Which of the lines in the data mention the string "neuroglancer"? List them all.

◇ ◇ ◇ ◇ ◇

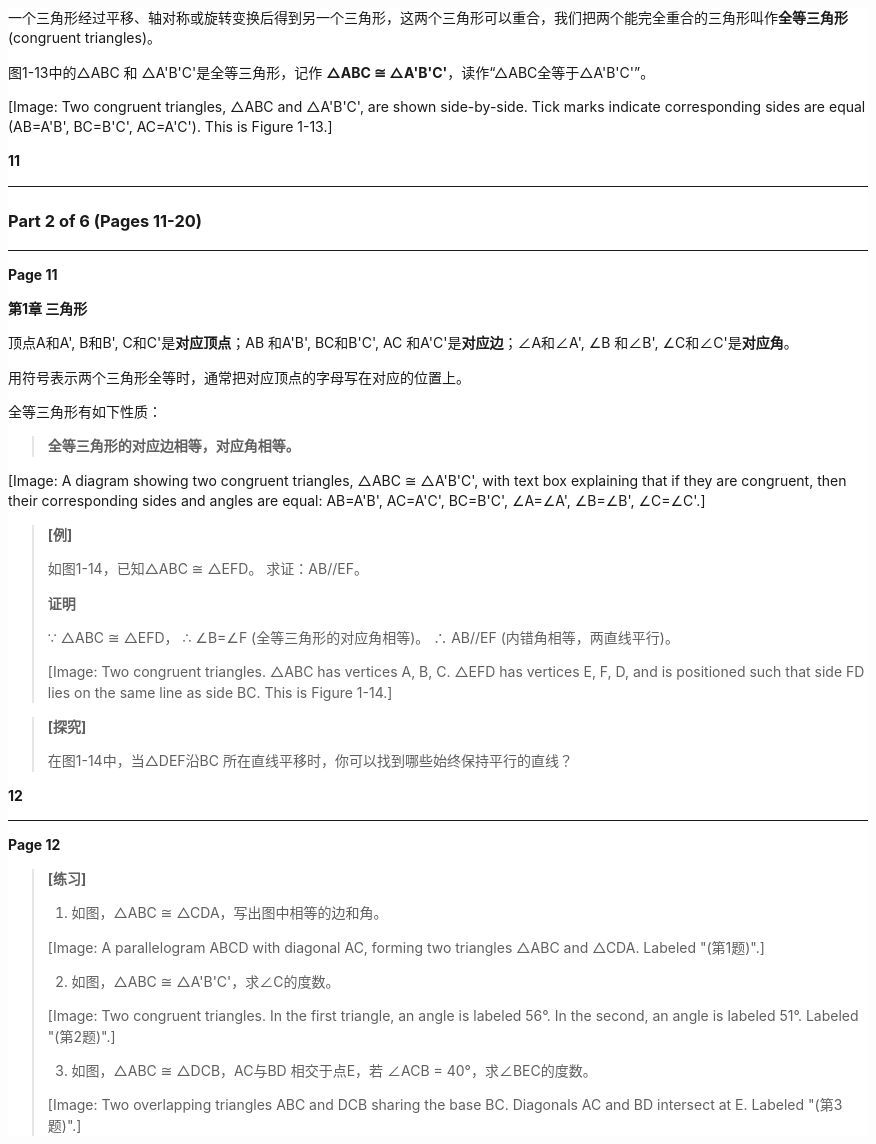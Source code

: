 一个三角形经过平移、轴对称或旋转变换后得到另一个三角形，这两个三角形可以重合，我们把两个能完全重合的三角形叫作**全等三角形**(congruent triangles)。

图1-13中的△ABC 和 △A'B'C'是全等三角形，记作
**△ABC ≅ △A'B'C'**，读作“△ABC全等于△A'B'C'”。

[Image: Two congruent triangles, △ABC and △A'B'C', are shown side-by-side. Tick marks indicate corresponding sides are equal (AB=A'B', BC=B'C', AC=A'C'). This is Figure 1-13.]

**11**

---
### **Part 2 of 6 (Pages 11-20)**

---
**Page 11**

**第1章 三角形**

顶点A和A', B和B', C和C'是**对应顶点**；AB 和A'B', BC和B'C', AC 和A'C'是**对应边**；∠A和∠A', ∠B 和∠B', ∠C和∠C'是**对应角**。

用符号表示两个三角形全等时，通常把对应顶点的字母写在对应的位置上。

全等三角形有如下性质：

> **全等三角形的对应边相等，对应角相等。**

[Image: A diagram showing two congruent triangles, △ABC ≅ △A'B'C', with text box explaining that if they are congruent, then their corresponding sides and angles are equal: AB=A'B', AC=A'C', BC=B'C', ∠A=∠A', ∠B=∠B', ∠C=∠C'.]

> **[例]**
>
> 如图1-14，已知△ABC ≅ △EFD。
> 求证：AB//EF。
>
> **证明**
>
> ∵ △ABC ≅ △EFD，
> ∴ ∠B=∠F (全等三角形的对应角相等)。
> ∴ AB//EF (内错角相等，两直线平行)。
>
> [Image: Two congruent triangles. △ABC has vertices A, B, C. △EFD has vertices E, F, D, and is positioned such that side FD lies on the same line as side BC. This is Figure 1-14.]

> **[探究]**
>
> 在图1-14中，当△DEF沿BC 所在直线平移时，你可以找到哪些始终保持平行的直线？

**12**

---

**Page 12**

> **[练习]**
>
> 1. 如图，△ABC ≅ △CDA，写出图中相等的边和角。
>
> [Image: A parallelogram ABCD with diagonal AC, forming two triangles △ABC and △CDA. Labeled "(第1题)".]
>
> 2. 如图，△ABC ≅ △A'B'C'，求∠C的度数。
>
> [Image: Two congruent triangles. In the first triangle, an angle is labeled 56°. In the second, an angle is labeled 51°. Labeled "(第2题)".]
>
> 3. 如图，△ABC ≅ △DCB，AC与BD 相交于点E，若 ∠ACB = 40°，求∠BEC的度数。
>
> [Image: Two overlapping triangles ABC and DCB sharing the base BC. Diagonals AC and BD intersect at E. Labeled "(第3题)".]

◇ ◇ ◇ ◇ ◇

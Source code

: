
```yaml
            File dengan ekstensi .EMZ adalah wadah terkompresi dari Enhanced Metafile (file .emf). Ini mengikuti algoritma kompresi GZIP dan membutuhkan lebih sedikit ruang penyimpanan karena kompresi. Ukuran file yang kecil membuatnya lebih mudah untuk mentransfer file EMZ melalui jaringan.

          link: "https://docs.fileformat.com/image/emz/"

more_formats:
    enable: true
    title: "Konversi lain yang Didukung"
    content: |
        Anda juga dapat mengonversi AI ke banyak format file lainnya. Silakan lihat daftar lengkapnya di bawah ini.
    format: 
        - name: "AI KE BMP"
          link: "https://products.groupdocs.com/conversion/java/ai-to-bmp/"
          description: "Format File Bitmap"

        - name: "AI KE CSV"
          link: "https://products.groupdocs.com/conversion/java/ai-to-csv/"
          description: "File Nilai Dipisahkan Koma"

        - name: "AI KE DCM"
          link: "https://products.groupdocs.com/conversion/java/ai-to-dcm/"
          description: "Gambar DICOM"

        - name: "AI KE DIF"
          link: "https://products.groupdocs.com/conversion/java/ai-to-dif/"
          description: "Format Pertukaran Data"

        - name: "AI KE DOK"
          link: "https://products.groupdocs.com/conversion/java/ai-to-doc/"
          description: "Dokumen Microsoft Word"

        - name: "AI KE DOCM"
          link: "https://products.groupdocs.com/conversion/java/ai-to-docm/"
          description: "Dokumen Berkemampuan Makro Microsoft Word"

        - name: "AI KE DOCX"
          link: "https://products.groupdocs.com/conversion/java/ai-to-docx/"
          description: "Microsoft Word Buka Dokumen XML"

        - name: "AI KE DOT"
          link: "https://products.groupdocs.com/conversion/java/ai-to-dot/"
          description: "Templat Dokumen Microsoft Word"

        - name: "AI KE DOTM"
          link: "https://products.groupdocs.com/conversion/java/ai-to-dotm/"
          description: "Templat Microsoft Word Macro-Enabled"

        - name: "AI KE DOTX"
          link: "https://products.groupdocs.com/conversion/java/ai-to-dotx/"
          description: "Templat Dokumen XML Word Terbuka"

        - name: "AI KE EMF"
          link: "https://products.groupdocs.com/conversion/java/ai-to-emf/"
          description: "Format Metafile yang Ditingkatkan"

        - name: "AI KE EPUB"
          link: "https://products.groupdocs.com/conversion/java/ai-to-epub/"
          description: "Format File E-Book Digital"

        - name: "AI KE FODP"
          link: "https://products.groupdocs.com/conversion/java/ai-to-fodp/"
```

◇ ◇ ◇ ◇ ◇

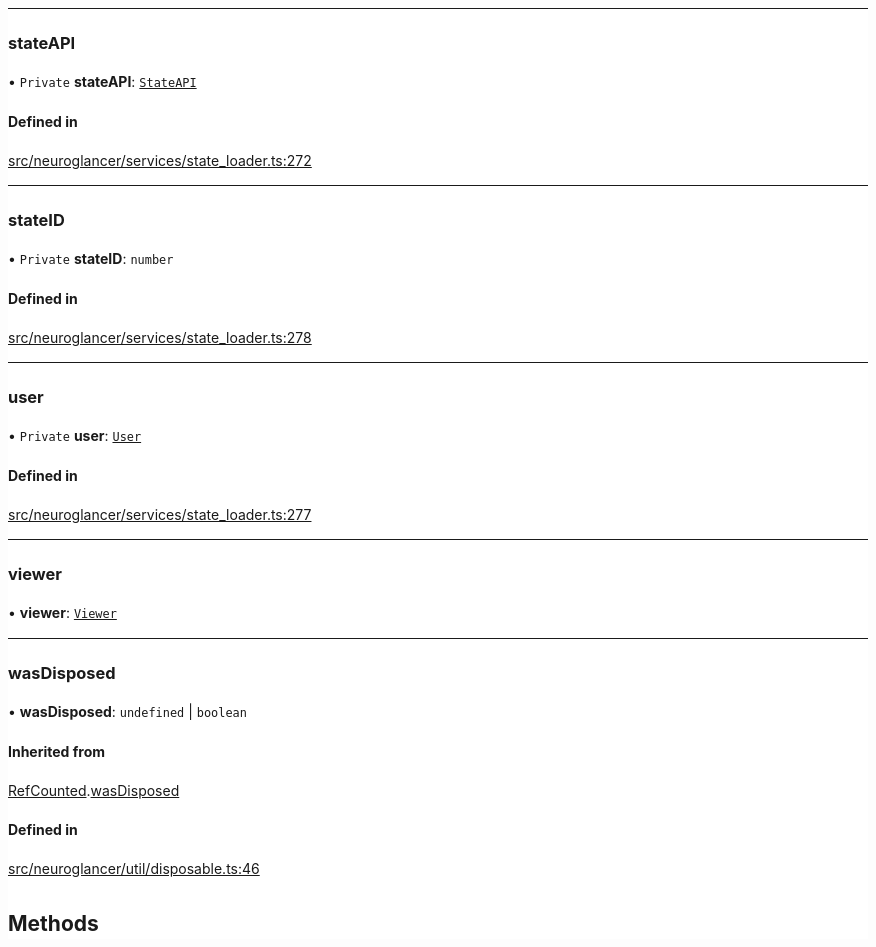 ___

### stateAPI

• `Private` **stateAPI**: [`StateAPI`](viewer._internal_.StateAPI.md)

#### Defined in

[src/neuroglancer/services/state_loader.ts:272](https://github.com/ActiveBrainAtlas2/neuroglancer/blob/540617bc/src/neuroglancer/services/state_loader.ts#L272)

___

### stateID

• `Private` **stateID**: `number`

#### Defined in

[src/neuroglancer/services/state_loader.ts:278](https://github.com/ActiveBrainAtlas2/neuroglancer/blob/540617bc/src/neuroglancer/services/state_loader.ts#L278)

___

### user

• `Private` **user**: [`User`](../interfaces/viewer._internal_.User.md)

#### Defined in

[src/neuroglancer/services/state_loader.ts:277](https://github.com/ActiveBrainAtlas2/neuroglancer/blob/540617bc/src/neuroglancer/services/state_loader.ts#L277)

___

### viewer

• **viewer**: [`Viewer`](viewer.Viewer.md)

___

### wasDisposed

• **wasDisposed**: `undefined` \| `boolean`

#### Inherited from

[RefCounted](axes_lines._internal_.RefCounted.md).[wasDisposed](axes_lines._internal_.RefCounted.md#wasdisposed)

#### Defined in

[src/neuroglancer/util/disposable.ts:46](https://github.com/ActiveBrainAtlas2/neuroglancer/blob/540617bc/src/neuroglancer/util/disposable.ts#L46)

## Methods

◇ ◇ ◇ ◇ ◇

• Answer for this exercise:
[src/neuroglancer/services/state_loader.ts:272](https://github.com/ActiveBrainAtlas2/neuroglancer/blob/540617bc/src/neuroglancer/services/state_loader.ts#L272)
[src/neuroglancer/services/state_loader.ts:278](https://github.com/ActiveBrainAtlas2/neuroglancer/blob/540617bc/src/neuroglancer/services/state_loader.ts#L278)
[src/neuroglancer/services/state_loader.ts:277](https://github.com/ActiveBrainAtlas2/neuroglancer/blob/540617bc/src/neuroglancer/services/state_loader.ts#L277)
[src/neuroglancer/util/disposable.ts:46](https://github.com/ActiveBrainAtlas2/neuroglancer/blob/540617bc/src/neuroglancer/util/disposable.ts#L46)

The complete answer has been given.